(Beginning of Data for processing)
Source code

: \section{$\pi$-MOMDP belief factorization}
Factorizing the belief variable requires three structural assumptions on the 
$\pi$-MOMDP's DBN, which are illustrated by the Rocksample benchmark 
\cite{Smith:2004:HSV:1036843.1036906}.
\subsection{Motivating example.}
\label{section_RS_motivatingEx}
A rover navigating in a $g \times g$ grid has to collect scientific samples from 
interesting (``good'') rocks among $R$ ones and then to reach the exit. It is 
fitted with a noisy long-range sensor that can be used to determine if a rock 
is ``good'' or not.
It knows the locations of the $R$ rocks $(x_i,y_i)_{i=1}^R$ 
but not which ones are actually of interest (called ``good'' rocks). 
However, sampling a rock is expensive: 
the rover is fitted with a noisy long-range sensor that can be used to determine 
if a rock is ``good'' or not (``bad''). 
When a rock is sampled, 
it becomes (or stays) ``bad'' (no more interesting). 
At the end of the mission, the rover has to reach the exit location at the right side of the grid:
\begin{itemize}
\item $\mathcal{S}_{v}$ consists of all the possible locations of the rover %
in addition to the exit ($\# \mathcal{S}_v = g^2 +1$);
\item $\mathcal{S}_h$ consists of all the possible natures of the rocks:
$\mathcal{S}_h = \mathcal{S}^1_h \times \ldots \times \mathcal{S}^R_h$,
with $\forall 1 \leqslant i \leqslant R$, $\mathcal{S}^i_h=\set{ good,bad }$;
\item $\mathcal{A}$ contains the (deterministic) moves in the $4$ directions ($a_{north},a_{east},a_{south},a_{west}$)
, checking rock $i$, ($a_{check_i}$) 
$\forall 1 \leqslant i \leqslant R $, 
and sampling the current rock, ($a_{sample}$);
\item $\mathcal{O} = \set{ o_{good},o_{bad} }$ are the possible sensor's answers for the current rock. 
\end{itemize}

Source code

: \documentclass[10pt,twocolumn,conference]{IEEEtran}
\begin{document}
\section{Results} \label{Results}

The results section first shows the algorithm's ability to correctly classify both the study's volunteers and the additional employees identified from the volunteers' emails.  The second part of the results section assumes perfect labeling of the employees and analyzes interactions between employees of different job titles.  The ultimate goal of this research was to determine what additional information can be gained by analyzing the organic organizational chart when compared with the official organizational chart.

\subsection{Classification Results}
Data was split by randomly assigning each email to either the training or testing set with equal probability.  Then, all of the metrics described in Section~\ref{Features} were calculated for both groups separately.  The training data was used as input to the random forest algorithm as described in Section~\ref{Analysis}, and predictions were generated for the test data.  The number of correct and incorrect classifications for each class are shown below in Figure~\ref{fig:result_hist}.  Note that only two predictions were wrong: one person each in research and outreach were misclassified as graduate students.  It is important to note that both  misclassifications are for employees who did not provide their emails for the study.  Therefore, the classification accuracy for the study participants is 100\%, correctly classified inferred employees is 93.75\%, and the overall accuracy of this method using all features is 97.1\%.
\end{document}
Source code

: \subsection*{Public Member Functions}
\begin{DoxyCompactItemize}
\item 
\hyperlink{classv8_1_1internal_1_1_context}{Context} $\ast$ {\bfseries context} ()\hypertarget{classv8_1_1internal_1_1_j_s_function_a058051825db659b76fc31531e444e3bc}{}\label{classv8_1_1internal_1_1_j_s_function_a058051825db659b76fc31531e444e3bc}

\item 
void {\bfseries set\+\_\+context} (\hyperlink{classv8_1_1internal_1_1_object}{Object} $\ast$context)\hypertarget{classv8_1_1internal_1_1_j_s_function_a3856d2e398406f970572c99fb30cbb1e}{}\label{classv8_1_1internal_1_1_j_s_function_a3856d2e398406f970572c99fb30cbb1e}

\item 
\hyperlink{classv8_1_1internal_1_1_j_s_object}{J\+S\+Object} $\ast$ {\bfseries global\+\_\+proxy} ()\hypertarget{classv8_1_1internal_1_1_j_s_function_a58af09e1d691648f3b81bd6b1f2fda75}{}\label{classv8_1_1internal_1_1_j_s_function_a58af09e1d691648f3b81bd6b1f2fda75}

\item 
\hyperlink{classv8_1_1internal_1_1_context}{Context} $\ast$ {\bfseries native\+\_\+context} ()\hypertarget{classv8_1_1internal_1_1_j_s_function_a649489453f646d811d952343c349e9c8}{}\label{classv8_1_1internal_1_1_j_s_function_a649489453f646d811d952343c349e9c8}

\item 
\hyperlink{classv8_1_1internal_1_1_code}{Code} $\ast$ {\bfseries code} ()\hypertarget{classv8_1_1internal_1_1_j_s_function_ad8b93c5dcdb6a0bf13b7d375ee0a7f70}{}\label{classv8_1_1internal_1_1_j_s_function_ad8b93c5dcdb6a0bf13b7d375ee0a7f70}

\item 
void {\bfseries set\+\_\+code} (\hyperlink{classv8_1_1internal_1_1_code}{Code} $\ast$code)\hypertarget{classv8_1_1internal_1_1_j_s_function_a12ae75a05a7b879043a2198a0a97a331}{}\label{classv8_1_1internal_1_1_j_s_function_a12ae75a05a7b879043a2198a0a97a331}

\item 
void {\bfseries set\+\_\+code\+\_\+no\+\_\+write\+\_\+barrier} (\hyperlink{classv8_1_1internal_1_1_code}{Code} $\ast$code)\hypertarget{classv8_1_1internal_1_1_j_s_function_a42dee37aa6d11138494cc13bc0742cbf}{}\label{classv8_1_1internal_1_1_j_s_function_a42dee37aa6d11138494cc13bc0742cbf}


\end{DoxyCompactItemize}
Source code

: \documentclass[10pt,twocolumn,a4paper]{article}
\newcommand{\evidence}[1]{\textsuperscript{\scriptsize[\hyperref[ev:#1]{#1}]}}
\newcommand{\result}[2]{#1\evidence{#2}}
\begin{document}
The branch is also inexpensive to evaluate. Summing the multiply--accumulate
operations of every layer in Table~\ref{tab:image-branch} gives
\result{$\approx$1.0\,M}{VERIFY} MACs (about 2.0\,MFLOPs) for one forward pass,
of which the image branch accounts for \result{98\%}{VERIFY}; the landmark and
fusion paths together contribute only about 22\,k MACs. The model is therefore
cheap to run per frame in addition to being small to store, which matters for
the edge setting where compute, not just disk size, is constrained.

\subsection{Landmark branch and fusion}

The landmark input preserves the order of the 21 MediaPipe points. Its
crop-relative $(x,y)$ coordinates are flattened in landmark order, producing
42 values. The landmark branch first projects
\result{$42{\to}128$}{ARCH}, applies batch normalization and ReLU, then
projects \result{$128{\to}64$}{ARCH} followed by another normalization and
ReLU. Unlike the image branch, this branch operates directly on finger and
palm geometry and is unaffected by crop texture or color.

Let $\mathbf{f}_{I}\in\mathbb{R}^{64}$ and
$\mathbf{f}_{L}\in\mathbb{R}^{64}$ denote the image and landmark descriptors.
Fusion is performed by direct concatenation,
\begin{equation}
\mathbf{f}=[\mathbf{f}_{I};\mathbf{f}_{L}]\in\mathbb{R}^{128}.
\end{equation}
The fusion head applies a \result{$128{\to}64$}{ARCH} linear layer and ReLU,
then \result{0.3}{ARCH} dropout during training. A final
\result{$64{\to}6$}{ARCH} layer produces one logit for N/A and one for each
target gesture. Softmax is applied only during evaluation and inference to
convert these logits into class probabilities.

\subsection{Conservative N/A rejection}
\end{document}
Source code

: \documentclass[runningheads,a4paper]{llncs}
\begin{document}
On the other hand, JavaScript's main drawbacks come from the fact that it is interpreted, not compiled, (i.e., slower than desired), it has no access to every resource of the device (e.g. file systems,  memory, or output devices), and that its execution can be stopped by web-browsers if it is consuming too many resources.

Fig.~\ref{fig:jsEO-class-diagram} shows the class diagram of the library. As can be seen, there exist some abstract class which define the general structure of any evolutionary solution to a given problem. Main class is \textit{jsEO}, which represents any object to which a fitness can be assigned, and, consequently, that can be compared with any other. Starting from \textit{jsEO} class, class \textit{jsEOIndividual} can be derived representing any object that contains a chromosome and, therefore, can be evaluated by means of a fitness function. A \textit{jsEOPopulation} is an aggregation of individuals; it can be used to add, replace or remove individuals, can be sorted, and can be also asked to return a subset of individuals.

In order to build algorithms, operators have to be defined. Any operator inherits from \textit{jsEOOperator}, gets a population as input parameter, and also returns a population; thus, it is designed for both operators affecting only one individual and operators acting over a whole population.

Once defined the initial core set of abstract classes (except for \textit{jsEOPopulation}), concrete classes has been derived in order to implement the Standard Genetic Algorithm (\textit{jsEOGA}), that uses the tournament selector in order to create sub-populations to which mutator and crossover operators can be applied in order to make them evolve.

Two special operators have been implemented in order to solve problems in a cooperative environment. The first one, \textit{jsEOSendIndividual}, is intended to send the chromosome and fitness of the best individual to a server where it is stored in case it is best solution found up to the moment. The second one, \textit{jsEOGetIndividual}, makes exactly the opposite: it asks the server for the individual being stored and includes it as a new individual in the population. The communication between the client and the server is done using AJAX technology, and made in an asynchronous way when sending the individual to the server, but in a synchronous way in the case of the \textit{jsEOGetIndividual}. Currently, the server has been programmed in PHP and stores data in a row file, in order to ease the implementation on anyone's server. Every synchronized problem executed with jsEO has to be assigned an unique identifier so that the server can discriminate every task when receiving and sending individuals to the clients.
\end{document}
(End of Data for processing)
Exercise aim —
Could you restate word for word the lines above, from the one that contains "crop-relative $(x,y)$ coordinates" through the one that contains "Fusion is performed", and no others?

Answer to this exercise —
crop-relative $(x,y)$ coordinates are flattened in landmark order, producing
42 values. The landmark branch first projects
\result{$42{\to}128$}{ARCH}, applies batch normalization and ReLU, then
projects \result{$128{\to}64$}{ARCH} followed by another normalization and
ReLU. Unlike the image branch, this branch operates directly on finger and
palm geometry and is unaffected by crop texture or color.

Let $\mathbf{f}_{I}\in\mathbb{R}^{64}$ and
$\mathbf{f}_{L}\in\mathbb{R}^{64}$ denote the image and landmark descriptors.
Fusion is performed by direct concatenation,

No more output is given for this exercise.